Tuesday, February 9, 2016

FOND AND FUNNY

Centurion Clooney: epic.
Coens salute vintage Hollywood in sly comedy Hail, Caesar!

The more you know about Hollywood in the so-called Golden Age (roughly late 1930s-early '50s), the bigger kick you're likely to get out of Hail, Caesar! This latest comedy from Joel and Ethan Coen is a fond and funny Hollywood farce about a day in the life of a studio troubleshooter trying to ward off scandal, and keep the stars out of trouble.

The story unfolds ca.1950, the heyday of the studio system.
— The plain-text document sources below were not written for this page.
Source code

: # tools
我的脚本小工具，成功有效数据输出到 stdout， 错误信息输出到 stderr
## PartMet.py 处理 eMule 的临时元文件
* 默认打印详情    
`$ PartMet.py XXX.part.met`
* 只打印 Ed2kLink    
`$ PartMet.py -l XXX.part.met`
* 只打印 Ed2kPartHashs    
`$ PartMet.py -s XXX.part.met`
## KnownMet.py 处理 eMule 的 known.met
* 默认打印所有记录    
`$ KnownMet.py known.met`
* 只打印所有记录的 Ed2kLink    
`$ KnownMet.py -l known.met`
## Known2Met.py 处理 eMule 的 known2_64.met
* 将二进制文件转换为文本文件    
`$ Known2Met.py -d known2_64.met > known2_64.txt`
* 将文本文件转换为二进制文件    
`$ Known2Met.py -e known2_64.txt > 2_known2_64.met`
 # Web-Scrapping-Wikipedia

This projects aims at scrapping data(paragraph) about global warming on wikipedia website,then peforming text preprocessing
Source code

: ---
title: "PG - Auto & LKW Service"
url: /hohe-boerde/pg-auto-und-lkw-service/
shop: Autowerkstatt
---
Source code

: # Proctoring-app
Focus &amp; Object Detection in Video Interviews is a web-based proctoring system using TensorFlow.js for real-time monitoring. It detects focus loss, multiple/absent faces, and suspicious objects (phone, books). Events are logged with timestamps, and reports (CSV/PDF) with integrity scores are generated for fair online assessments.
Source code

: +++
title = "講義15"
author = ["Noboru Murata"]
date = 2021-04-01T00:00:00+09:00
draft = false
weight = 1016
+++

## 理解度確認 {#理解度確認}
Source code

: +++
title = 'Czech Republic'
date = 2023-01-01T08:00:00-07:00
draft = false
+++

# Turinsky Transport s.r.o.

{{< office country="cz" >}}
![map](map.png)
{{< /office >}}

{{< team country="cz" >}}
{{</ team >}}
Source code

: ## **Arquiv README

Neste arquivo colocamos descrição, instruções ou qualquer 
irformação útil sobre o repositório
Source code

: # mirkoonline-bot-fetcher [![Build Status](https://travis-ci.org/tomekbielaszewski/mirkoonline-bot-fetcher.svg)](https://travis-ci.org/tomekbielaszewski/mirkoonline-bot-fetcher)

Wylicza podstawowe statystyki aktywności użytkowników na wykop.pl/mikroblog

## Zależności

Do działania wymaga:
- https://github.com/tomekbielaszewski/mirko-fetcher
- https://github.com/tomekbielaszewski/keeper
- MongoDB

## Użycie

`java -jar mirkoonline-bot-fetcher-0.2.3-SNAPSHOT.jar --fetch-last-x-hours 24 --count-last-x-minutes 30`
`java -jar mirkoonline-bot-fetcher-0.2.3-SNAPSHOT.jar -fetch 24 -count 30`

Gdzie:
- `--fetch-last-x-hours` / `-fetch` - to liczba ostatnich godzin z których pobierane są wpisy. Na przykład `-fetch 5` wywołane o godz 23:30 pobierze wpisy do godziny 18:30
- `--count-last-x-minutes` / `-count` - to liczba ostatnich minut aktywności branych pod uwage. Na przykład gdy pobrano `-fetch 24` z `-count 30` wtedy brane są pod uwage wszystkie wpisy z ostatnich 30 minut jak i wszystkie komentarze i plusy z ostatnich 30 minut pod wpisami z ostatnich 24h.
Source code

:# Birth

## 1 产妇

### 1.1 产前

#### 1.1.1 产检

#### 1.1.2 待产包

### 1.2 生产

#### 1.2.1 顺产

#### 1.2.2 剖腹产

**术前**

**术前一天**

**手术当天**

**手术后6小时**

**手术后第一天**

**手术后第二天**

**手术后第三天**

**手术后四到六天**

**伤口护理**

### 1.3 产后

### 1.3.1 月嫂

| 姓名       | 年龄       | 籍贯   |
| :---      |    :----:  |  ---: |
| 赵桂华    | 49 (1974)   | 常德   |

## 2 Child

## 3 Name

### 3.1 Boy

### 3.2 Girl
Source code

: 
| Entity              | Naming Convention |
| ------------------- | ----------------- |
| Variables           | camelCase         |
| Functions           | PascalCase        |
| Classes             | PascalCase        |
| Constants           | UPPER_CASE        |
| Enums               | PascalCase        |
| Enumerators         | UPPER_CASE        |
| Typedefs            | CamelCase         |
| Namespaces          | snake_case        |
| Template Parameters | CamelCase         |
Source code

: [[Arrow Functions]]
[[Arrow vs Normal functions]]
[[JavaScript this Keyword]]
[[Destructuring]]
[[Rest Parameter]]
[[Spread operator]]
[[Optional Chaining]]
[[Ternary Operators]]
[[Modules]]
And what really sells the movie is the Coens' elaborate recreation of snippets of popular movie genres of the era—a stunt-filled chase scene from a cowboy movie, an elegant drawing-room comedy, a musical production number, a Biblical epic, and even an Esther Williams-style aquatic ballet.

Johansson: aquatic.

Not to mention the fun of playing spot-that-star with George Clooney, Scarlett Johansson, Ralph Fiennes, Channing Tatum, and Tilda Swinton, among others, popping up as the stars, starlets, and studio bigwigs of the Coens' fictional Capitol Pictures.

Front and center is Eddie Mannix (a solid turn by Josh Brolin), the studio's hired gun. With his own office on the backlot, his mission is to keep Capitol personnel from embarrassing the studio, making daily phone reports to an unseen mogul whose name sounds a lot like "Mr. Skank."

Tatum channels his inner Gene Kelly.
It's a 24/7 job, whether he's breaking up an ingénue's late-night photo shoot for a girlie magazine, or neutralizing damaging stories before they become fodder for waspish, rival twin sister gossip columnists named Thora and Thessaly Thacker (both played with relish by Swinton).

But a problem arises that even Eddie might not be able to fix when one of the studio's biggest stars, Baird Whitlock (Clooney), disappears off the set of the epic Hail, Caesar.